(Stored data)
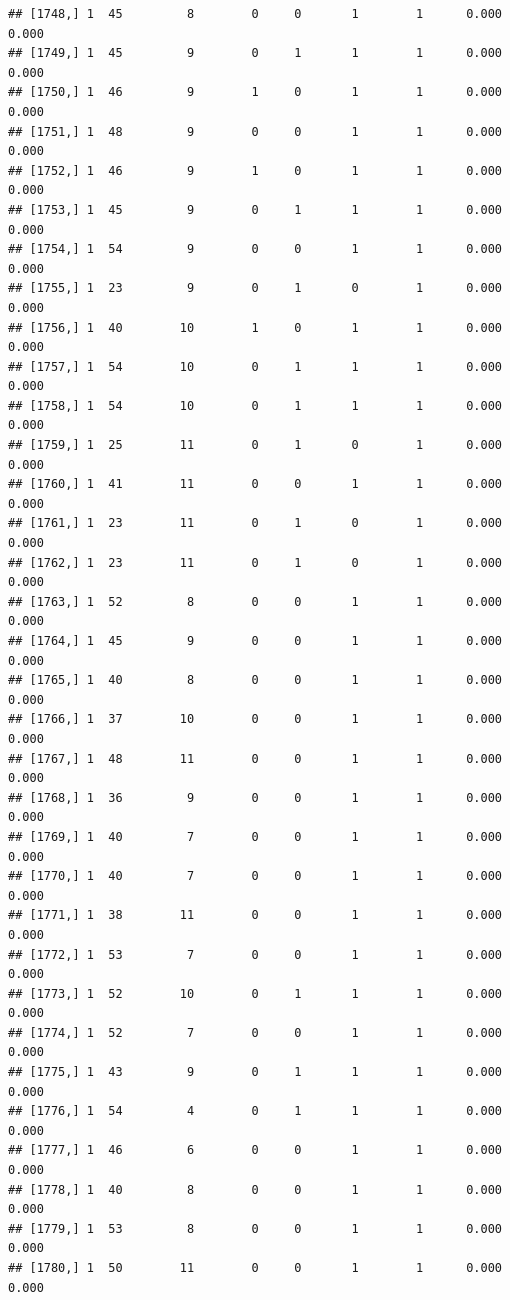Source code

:\documentclass[
]{article}
\begin{document}
\begin{verbatim}
## [1748,] 1  45         8        0     0       1        1      0.000      0.000
## [1749,] 1  45         9        0     1       1        1      0.000      0.000
## [1750,] 1  46         9        1     0       1        1      0.000      0.000
## [1751,] 1  48         9        0     0       1        1      0.000      0.000
## [1752,] 1  46         9        1     0       1        1      0.000      0.000
## [1753,] 1  45         9        0     1       1        1      0.000      0.000
## [1754,] 1  54         9        0     0       1        1      0.000      0.000
## [1755,] 1  23         9        0     1       0        1      0.000      0.000
## [1756,] 1  40        10        1     0       1        1      0.000      0.000
## [1757,] 1  54        10        0     1       1        1      0.000      0.000
## [1758,] 1  54        10        0     1       1        1      0.000      0.000
## [1759,] 1  25        11        0     1       0        1      0.000      0.000
## [1760,] 1  41        11        0     0       1        1      0.000      0.000
## [1761,] 1  23        11        0     1       0        1      0.000      0.000
## [1762,] 1  23        11        0     1       0        1      0.000      0.000
## [1763,] 1  52         8        0     0       1        1      0.000      0.000
## [1764,] 1  45         9        0     0       1        1      0.000      0.000
## [1765,] 1  40         8        0     0       1        1      0.000      0.000
## [1766,] 1  37        10        0     0       1        1      0.000      0.000
## [1767,] 1  48        11        0     0       1        1      0.000      0.000
## [1768,] 1  36         9        0     0       1        1      0.000      0.000
## [1769,] 1  40         7        0     0       1        1      0.000      0.000
## [1770,] 1  40         7        0     0       1        1      0.000      0.000
## [1771,] 1  38        11        0     0       1        1      0.000      0.000
## [1772,] 1  53         7        0     0       1        1      0.000      0.000
## [1773,] 1  52        10        0     1       1        1      0.000      0.000
## [1774,] 1  52         7        0     0       1        1      0.000      0.000
## [1775,] 1  43         9        0     1       1        1      0.000      0.000
## [1776,] 1  54         4        0     1       1        1      0.000      0.000
## [1777,] 1  46         6        0     0       1        1      0.000      0.000
## [1778,] 1  40         8        0     0       1        1      0.000      0.000
## [1779,] 1  53         8        0     0       1        1      0.000      0.000
## [1780,] 1  50        11        0     0       1        1      0.000      0.000

\end{verbatim}
\end{document}
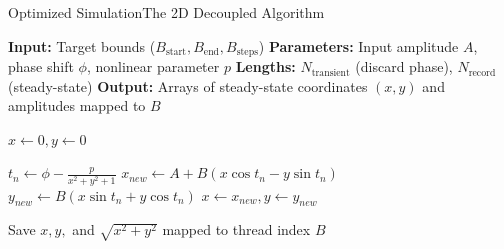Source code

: \documentclass[aspectratio=169]{beamer}
\begin{document}
\begin{frame}[fragile, c]{Optimized Simulation}{The 2D Decoupled Algorithm}
    \vspace{-2em}
    \begin{algorithm}[H]
    \fontsize{8}{1.1}\selectfont
    \caption{Decoupled Ikeda Map Simulation}
    \begin{algorithmic}[1]
        \Require \textbf{Input:} Target bounds ($B_{\text{start}}, B_{\text{end}}, B_{\text{steps}}$)
        \Require \textbf{Parameters:} Input amplitude $A$, phase shift $\phi$, nonlinear parameter $p$
        \Require \textbf{Lengths:} $N_{\text{transient}}$ (discard phase), $N_{\text{record}}$ (steady-state)
        \Ensure \textbf{Output:} Arrays of steady-state coordinates $(x, y)$ and amplitudes mapped to $B$
        
            \State $x \leftarrow 0, y \leftarrow 0$ 
            
                \State $t_n \leftarrow \phi - \frac{p}{x^2 + y^2 + 1}$
                \State $x_{new} \leftarrow A + B(x \cos t_n - y \sin t_n)$
                \State $y_{new} \leftarrow B(x \sin t_n + y \cos t_n)$
                \State $x \leftarrow x_{new}, y \leftarrow y_{new}$
                
                    \State Save $x, y,$ and $\sqrt{x^2 + y^2}$ mapped to thread index $B$
                \EndIf
            \EndFor
        \EndFor
    \end{algorithmic}
    \end{algorithm}
\end{frame}
\end{document}
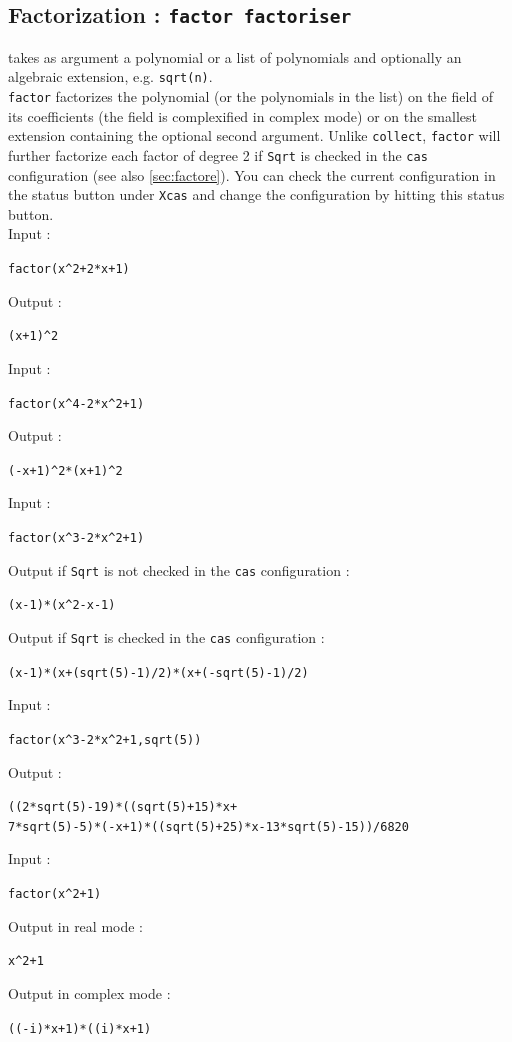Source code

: \documentclass[a4paper,11pt]{book}
\begin{document}
\subsection{Factorization : {\tt factor factoriser}}\label{sec:factor}
 takes as argument a polynomial or a list of 
polynomials and optionally an algebraic extension, e.g. {\tt sqrt(n)}.\\
{\tt factor} factorizes the polynomial (or the polynomials in the list) on the
field of its coefficients (the field is complexified in complex mode)
or on the smallest extension containing the optional second argument.
Unlike {\tt collect},
{\tt factor} will further factorize each factor of degree 2
if {\tt Sqrt} is  checked in the {\tt cas} configuration
(see also \ref{sec:factore}).
You can check the current configuration in the status button under
{\tt Xcas} and change the configuration by hitting this status button.\\
Input :
 \begin{center}{\tt factor(x\verb|^|2+2*x+1)}\end{center}
Output :
\begin{center}{\tt (x+1)\verb|^|2}\end{center}
Input :
\begin{center}{\tt factor(x\verb|^|4-2*x\verb|^|2+1)}\end{center}
Output :
\begin{center}{\tt (-x+1)\verb|^|2*(x+1)\verb|^|2}\end{center}
Input :
 \begin{center}{\tt factor(x\verb|^|3-2*x\verb|^|2+1)}\end{center}
Output if {\tt Sqrt} is not checked in the {\tt cas} configuration :
\begin{center}{\tt  (x-1)*(x\verb|^|2-x-1)}\end{center}
Output if {\tt Sqrt} is  checked in the {\tt cas} configuration :
\begin{center}{\tt (x-1)*(x+(sqrt(5)-1)/2)*(x+(-sqrt(5)-1)/2)}\end{center}
Input :
 \begin{center}{\tt factor(x\verb|^|3-2*x\verb|^|2+1,sqrt(5))}\end{center}
Output :
\begin{center}{\tt ((2*sqrt(5)-19)*((sqrt(5)+15)*x+}\\
{\tt 7*sqrt(5)-5)*(-x+1)*((sqrt(5)+25)*x-13*sqrt(5)-15))/6820}
\end{center}
Input :
 \begin{center}{\tt factor(x\verb|^|2+1)}\end{center}
Output in real mode :
\begin{center}{\tt  x\verb|^|2+1}\end{center}
Output in complex mode :
\begin{center}{\tt  ((-i)*x+1)*((i)*x+1)}\end{center}
\end{document}
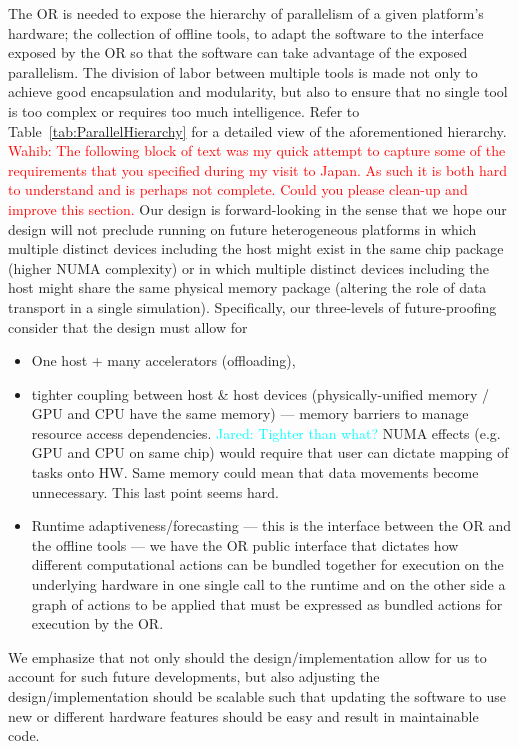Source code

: \documentclass{article}
\newcommand{\Jared}[1]          {\textcolor{cyan}{Jared: #1}}
\newcommand{\Wahib}[1]          {\textcolor{red}{Wahib: #1}}
\newcommand{\shortOR}   {OR\xspace}
\newcommand{\OR}        {\shortOR}
\begin{document}
The \OR is needed to expose the hierarchy of parallelism of a
given platform's hardware; the collection of offline tools, to adapt the
software to the interface exposed by the \OR so that the software can take advantage of the exposed
parallelism.  The division of labor between multiple tools is made not only to
achieve good encapsulation and modularity, but also to ensure that no single
tool is too complex or requires too much intelligence.  Refer to
Table~\ref{tab:ParallelHierarchy} for a detailed view of the aforementioned
hierarchy.\\

\Wahib{The following block of text was my quick attempt to capture some of the
requirements that you specified during my visit to Japan.  As such it is both
hard to understand and is perhaps not complete.  Could you please clean-up and
improve this section.}
Our design is forward-looking in the sense that we hope our
design will not preclude running on future heterogeneous platforms in which
multiple distinct devices including the host might exist in the same chip
package (higher NUMA complexity) or in which multiple distinct devices including
the host might share the same physical memory package (altering the role of data
transport in a single simulation).  Specifically, our three-levels of
future-proofing consider that the design must allow for
\begin{itemize}
\item{One host + many accelerators (offloading),}
\item{tighter coupling between host \& host devices
(physically-unified memory / GPU and CPU have the same memory) --- memory
barriers to manage resource access dependencies.  \Jared{Tighter than what?} NUMA effects (e.g. GPU and CPU
on same chip) would require that user can dictate mapping of tasks onto HW.
Same memory could mean that data movements become unnecessary.  This last point
seems hard.}
\item{Runtime adaptiveness/forecasting --- this is the interface between the
\OR and the offline tools --- we have the \OR public
interface that dictates how different computational actions can be bundled
together for execution on the underlying hardware in one single call to the
runtime and on the other side a graph of actions to be applied that
must be expressed as bundled actions for execution by the \OR.}
\end{itemize}

We emphasize that not only should the design/implementation allow for us to
account for such future developments, but also adjusting the
design/implementation should be scalable such that updating the software to use
new or different hardware features should be easy and result in maintainable
code.
\end{document}
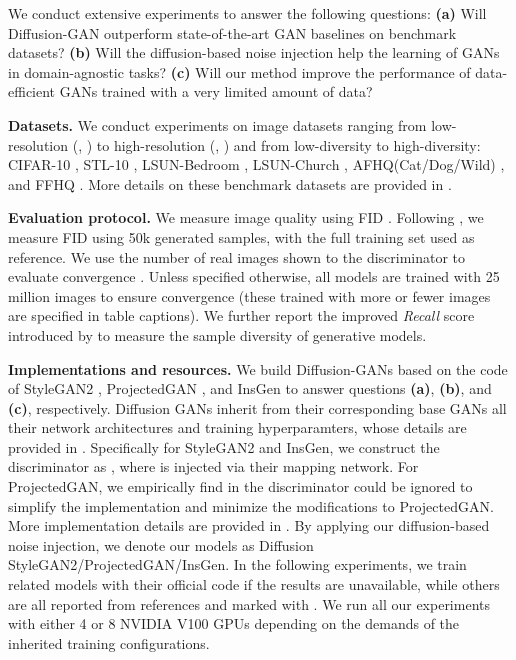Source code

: \documentclass{article} \usepackage{iclr2023_conference,times}
\theoremstyle{plain}
\theoremstyle{definition}
\theoremstyle{remark}
\begin{document}
We conduct extensive experiments to answer the following questions: \textbf{(a)} Will Diffusion-GAN outperform state-of-the-art GAN baselines on benchmark datasets?
\textbf{(b)} Will the diffusion-based noise injection help the learning of GANs in domain-agnostic tasks?
\textbf{(c)} Will our method improve the performance of data-efficient GANs trained with a very limited amount of data?

\textbf{Datasets. } We conduct experiments on image datasets ranging from low-resolution (, ) to high-resolution (, ) and from low-diversity to high-diversity: CIFAR-10 \citep{krizhevsky2009learning}, STL-10 \citep{coates2011analysis}, LSUN-Bedroom \citep{yu2015lsun}, LSUN-Church \citep{yu2015lsun}, AFHQ(Cat/Dog/Wild) \citep{Choi2020StarGANVD}, and FFHQ \citep{karras2019style}. More details on these benchmark datasets are provided in .



\textbf{Evaluation protocol. } We measure image quality using FID \citep{heusel2017gans}. Following \citet{karras2019style, karras2020analyzing}, we measure FID using 50k generated samples, with the full training set used as reference. 
We use the number of real images shown to the discriminator to evaluate convergence \citep{karras2020training,sauer2021projected}. Unless  specified otherwise, all models are trained with 25 million images to ensure convergence (these trained with more or fewer images are specified in table captions).
We further report the improved \textit{Recall} score introduced by 
\citet{kynkaanniemi2019improved} to measure the sample diversity of generative models. 

\textbf{Implementations and resources. } We build Diffusion-GANs based on the code of StyleGAN2 \citep{karras2020analyzing}, ProjectedGAN \citep{sauer2021projected}, and InsGen \citep{yang2021data} to answer questions \textbf{(a)}, \textbf{(b)}, and \textbf{(c)}, respectively.
Diffusion GANs inherit from their corresponding base GANs all their network architectures and training hyperparamters, whose details are provided in .  
Specifically for StyleGAN2 and InsGen, we construct the discriminator as , where  is injected via their mapping network. 
For ProjectedGAN, we empirically find  in the discriminator could be ignored to simplify the implementation and minimize the modifications to ProjectedGAN. More implementation details are provided in .
By applying our diffusion-based noise injection, we denote our models as Diffusion StyleGAN2/ProjectedGAN/InsGen. 
In the following experiments, we train related models with their official code if the results are unavailable, while others are all reported from references and marked with .
We run all our experiments with either 4 or 8 NVIDIA V100 GPUs depending on the demands of the inherited training configurations. 
\end{document}
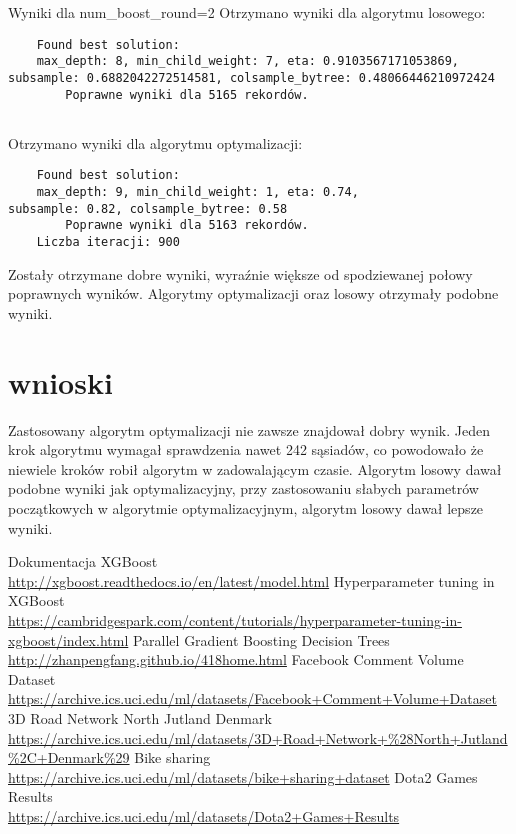 \documentclass[a4paper,12p]{article}
\begin{document}
	Wyniki dla num_boost_round=2
	Otrzymano wyniki dla algorytmu losowego:
	\begin{verbatim}
	Found best solution:
	max_depth: 8, min_child_weight: 7, eta: 0.9103567171053869,
subsample: 0.6882042272514581, colsample_bytree: 0.48066446210972424
        Poprawne wyniki dla 5165 rekordów.
	
	\end{verbatim}Otrzymano wyniki dla algorytmu optymalizacji:
	\begin{verbatim}
	Found best solution:
	max_depth: 9, min_child_weight: 1, eta: 0.74,
subsample: 0.82, colsample_bytree: 0.58
        Poprawne wyniki dla 5163 rekordów.
	Liczba iteracji: 900
	\end{verbatim}
	
	Zostały otrzymane dobre wyniki, wyraźnie większe od spodziewanej połowy poprawnych wyników. Algorytmy optymalizacji oraz losowy otrzymały podobne wyniki.  
	
	\section{wnioski}
	Zastosowany algorytm optymalizacji nie zawsze znajdował dobry wynik. Jeden krok algorytmu wymagał sprawdzenia nawet 242 sąsiadów, co powodowało że niewiele kroków robił algorytm w zadowalającym czasie. Algorytm losowy dawał podobne wyniki jak optymalizacyjny, przy zastosowaniu słabych parametrów początkowych w algorytmie optymalizacyjnym, algorytm losowy dawał lepsze wyniki.
	
\begin{thebibliography}{1}
 Dokumentacja XGBoost \\ \url{http://xgboost.readthedocs.io/en/latest/model.html}
 Hyperparameter tuning in XGBoost \\ \url{https://cambridgespark.com/content/tutorials/hyperparameter-tuning-in-xgboost/index.html}
 Parallel Gradient Boosting Decision Trees \\ \url{http://zhanpengfang.github.io/418home.html}
 Facebook Comment Volume Dataset \\ \url{https://archive.ics.uci.edu/ml/datasets/Facebook+Comment+Volume+Dataset}
 3D Road Network North Jutland Denmark \\ \url{https://archive.ics.uci.edu/ml/datasets/3D+Road+Network+%28North+Jutland%2C+Denmark%29}
 Bike sharing \\ \url{https://archive.ics.uci.edu/ml/datasets/bike+sharing+dataset}
 Dota2 Games Results \\ \url{https://archive.ics.uci.edu/ml/datasets/Dota2+Games+Results}

\end{thebibliography}	
	
\end{document}
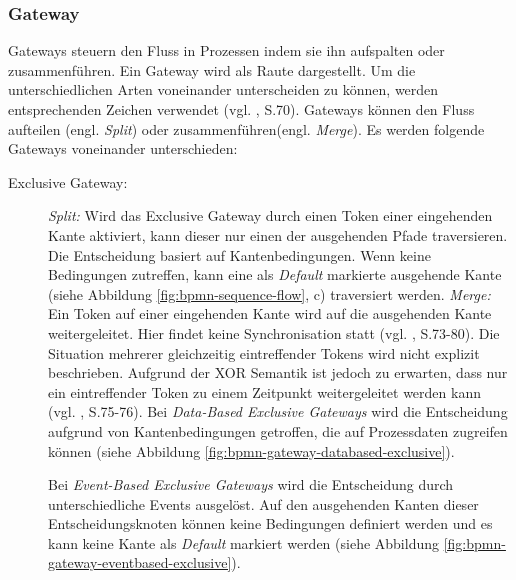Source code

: 

\subsubsection{Gateway}
Gateways steuern den Fluss in Prozessen indem sie ihn aufspalten oder zusammenführen. Ein Gateway wird als Raute dargestellt. Um die unterschiedlichen Arten voneinander unterscheiden zu können, werden entsprechenden Zeichen verwendet (vgl. \citep{BPMN2009}, S.70). Gateways können den Fluss aufteilen (engl. \emph{Split}) oder zusammenführen(engl.  \emph{Merge}). Es werden folgende Gateways voneinander unterschieden:
\begin{description}
\item[Exclusive Gateway:] \emph{Split:} Wird das Exclusive Gateway durch einen Token einer eingehenden Kante aktiviert, kann dieser nur einen der ausgehenden Pfade traversieren. Die Entscheidung basiert auf  Kantenbedingungen. Wenn keine Bedingungen zutreffen, kann eine als \emph{Default} markierte ausgehende Kante (siehe Abbildung \ref{fig:bpmn-sequence-flow}, c) traversiert werden. \emph{Merge:} Ein Token auf einer eingehenden Kante wird auf die ausgehenden Kante weitergeleitet. Hier findet keine Synchronisation statt (vgl. \citep{BPMN2009}, S.73-80). Die Situation mehrerer gleichzeitig eintreffender Tokens wird nicht explizit beschrieben. Aufgrund der XOR Semantik ist jedoch zu erwarten, dass nur ein eintreffender Token zu einem Zeitpunkt weitergeleitet werden kann (vgl. \citep{BPMN2009}, S.75-76).
Bei \emph{Data-Based Exclusive Gateways} wird die Entscheidung aufgrund von Kantenbedingungen getroffen, die auf Prozessdaten zugreifen können (siehe Abbildung \ref{fig:bpmn-gateway-databased-exclusive}).

Bei \emph{Event-Based Exclusive Gateways} wird die Entscheidung durch unterschiedliche Events ausgelöst. Auf den ausgehenden Kanten dieser Entscheidungsknoten können keine Bedingungen definiert werden und es kann keine Kante als \emph{Default} markiert werden (siehe Abbildung \ref{fig:bpmn-gateway-eventbased-exclusive}).


\end{description}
(End Stored data)
Exercise objective: All lines from the beginning of the material through the line that holds "## [1774,] 1", both included, should be returned exactly; please omit any pictures and add no other lines.

Answer to this task:
Source code

:\documentclass[
]{article}
\begin{document}
\begin{verbatim}
## [1748,] 1  45         8        0     0       1        1      0.000      0.000
## [1749,] 1  45         9        0     1       1        1      0.000      0.000
## [1750,] 1  46         9        1     0       1        1      0.000      0.000
## [1751,] 1  48         9        0     0       1        1      0.000      0.000
## [1752,] 1  46         9        1     0       1        1      0.000      0.000
## [1753,] 1  45         9        0     1       1        1      0.000      0.000
## [1754,] 1  54         9        0     0       1        1      0.000      0.000
## [1755,] 1  23         9        0     1       0        1      0.000      0.000
## [1756,] 1  40        10        1     0       1        1      0.000      0.000
## [1757,] 1  54        10        0     1       1        1      0.000      0.000
## [1758,] 1  54        10        0     1       1        1      0.000      0.000
## [1759,] 1  25        11        0     1       0        1      0.000      0.000
## [1760,] 1  41        11        0     0       1        1      0.000      0.000
## [1761,] 1  23        11        0     1       0        1      0.000      0.000
## [1762,] 1  23        11        0     1       0        1      0.000      0.000
## [1763,] 1  52         8        0     0       1        1      0.000      0.000
## [1764,] 1  45         9        0     0       1        1      0.000      0.000
## [1765,] 1  40         8        0     0       1        1      0.000      0.000
## [1766,] 1  37        10        0     0       1        1      0.000      0.000
## [1767,] 1  48        11        0     0       1        1      0.000      0.000
## [1768,] 1  36         9        0     0       1        1      0.000      0.000
## [1769,] 1  40         7        0     0       1        1      0.000      0.000
## [1770,] 1  40         7        0     0       1        1      0.000      0.000
## [1771,] 1  38        11        0     0       1        1      0.000      0.000
## [1772,] 1  53         7        0     0       1        1      0.000      0.000
## [1773,] 1  52        10        0     1       1        1      0.000      0.000
## [1774,] 1  52         7        0     0       1        1      0.000      0.000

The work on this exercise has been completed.